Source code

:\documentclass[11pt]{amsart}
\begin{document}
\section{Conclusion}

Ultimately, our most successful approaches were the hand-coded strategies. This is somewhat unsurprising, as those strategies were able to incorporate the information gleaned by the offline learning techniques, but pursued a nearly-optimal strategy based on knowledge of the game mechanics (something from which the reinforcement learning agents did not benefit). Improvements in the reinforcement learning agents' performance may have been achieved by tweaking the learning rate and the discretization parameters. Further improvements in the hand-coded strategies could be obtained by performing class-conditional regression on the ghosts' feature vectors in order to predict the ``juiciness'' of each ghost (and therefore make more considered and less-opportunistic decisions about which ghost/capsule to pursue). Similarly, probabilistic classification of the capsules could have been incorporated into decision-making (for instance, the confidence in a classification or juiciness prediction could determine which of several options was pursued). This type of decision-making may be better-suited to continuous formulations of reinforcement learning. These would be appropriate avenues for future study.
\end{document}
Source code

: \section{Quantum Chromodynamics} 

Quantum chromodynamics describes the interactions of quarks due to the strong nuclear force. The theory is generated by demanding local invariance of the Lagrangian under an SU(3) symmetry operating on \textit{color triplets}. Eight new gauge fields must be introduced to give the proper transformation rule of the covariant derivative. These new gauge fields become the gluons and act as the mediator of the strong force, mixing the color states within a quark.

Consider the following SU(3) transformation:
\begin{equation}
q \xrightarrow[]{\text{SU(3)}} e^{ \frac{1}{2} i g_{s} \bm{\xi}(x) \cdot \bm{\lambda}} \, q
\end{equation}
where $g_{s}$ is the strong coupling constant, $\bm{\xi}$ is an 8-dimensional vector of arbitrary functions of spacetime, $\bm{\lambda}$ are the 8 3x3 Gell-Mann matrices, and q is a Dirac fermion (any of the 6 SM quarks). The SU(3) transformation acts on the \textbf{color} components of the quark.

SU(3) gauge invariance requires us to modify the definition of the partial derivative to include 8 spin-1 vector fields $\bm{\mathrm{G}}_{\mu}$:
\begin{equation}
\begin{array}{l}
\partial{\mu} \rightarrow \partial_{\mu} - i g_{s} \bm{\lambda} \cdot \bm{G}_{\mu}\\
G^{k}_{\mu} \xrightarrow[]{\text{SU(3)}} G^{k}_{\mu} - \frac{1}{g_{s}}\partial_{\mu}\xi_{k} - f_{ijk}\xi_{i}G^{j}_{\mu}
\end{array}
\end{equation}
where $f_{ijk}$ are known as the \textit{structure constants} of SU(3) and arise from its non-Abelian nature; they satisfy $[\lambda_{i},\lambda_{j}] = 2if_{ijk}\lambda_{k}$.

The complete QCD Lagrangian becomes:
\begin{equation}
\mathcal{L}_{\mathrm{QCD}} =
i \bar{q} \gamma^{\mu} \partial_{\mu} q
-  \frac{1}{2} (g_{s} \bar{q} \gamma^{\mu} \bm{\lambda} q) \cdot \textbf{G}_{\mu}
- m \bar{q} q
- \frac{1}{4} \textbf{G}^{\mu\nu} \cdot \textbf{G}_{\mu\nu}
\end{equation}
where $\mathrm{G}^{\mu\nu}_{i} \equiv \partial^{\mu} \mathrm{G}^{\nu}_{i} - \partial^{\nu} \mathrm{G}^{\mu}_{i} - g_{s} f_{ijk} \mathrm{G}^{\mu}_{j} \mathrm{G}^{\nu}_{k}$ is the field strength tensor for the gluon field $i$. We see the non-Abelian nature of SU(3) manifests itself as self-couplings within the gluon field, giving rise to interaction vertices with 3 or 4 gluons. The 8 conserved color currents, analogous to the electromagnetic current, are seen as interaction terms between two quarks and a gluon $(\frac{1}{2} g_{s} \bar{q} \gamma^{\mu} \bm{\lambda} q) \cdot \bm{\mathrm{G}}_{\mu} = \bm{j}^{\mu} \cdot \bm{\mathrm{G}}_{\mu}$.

* _TRY IT_
Beginning with the first line and ending with the last, restate the data word for word.

* _SOLUTION_
Source code

:\documentclass[11pt]{amsart}
\begin{document}
\section{Conclusion}

Ultimately, our most successful approaches were the hand-coded strategies. This is somewhat unsurprising, as those strategies were able to incorporate the information gleaned by the offline learning techniques, but pursued a nearly-optimal strategy based on knowledge of the game mechanics (something from which the reinforcement learning agents did not benefit). Improvements in the reinforcement learning agents' performance may have been achieved by tweaking the learning rate and the discretization parameters. Further improvements in the hand-coded strategies could be obtained by performing class-conditional regression on the ghosts' feature vectors in order to predict the ``juiciness'' of each ghost (and therefore make more considered and less-opportunistic decisions about which ghost/capsule to pursue). Similarly, probabilistic classification of the capsules could have been incorporated into decision-making (for instance, the confidence in a classification or juiciness prediction could determine which of several options was pursued). This type of decision-making may be better-suited to continuous formulations of reinforcement learning. These would be appropriate avenues for future study.
\end{document}
Source code

: \section{Quantum Chromodynamics} 

Quantum chromodynamics describes the interactions of quarks due to the strong nuclear force. The theory is generated by demanding local invariance of the Lagrangian under an SU(3) symmetry operating on \textit{color triplets}. Eight new gauge fields must be introduced to give the proper transformation rule of the covariant derivative. These new gauge fields become the gluons and act as the mediator of the strong force, mixing the color states within a quark.

Consider the following SU(3) transformation:
\begin{equation}
q \xrightarrow[]{\text{SU(3)}} e^{ \frac{1}{2} i g_{s} \bm{\xi}(x) \cdot \bm{\lambda}} \, q
\end{equation}
where $g_{s}$ is the strong coupling constant, $\bm{\xi}$ is an 8-dimensional vector of arbitrary functions of spacetime, $\bm{\lambda}$ are the 8 3x3 Gell-Mann matrices, and q is a Dirac fermion (any of the 6 SM quarks). The SU(3) transformation acts on the \textbf{color} components of the quark.

SU(3) gauge invariance requires us to modify the definition of the partial derivative to include 8 spin-1 vector fields $\bm{\mathrm{G}}_{\mu}$:
\begin{equation}
\begin{array}{l}
\partial{\mu} \rightarrow \partial_{\mu} - i g_{s} \bm{\lambda} \cdot \bm{G}_{\mu}\\
G^{k}_{\mu} \xrightarrow[]{\text{SU(3)}} G^{k}_{\mu} - \frac{1}{g_{s}}\partial_{\mu}\xi_{k} - f_{ijk}\xi_{i}G^{j}_{\mu}
\end{array}
\end{equation}
where $f_{ijk}$ are known as the \textit{structure constants} of SU(3) and arise from its non-Abelian nature; they satisfy $[\lambda_{i},\lambda_{j}] = 2if_{ijk}\lambda_{k}$.

The complete QCD Lagrangian becomes:
\begin{equation}
\mathcal{L}_{\mathrm{QCD}} =
i \bar{q} \gamma^{\mu} \partial_{\mu} q
-  \frac{1}{2} (g_{s} \bar{q} \gamma^{\mu} \bm{\lambda} q) \cdot \textbf{G}_{\mu}
- m \bar{q} q
- \frac{1}{4} \textbf{G}^{\mu\nu} \cdot \textbf{G}_{\mu\nu}
\end{equation}
where $\mathrm{G}^{\mu\nu}_{i} \equiv \partial^{\mu} \mathrm{G}^{\nu}_{i} - \partial^{\nu} \mathrm{G}^{\mu}_{i} - g_{s} f_{ijk} \mathrm{G}^{\mu}_{j} \mathrm{G}^{\nu}_{k}$ is the field strength tensor for the gluon field $i$. We see the non-Abelian nature of SU(3) manifests itself as self-couplings within the gluon field, giving rise to interaction vertices with 3 or 4 gluons. The 8 conserved color currents, analogous to the electromagnetic current, are seen as interaction terms between two quarks and a gluon $(\frac{1}{2} g_{s} \bar{q} \gamma^{\mu} \bm{\lambda} q) \cdot \bm{\mathrm{G}}_{\mu} = \bm{j}^{\mu} \cdot \bm{\mathrm{G}}_{\mu}$.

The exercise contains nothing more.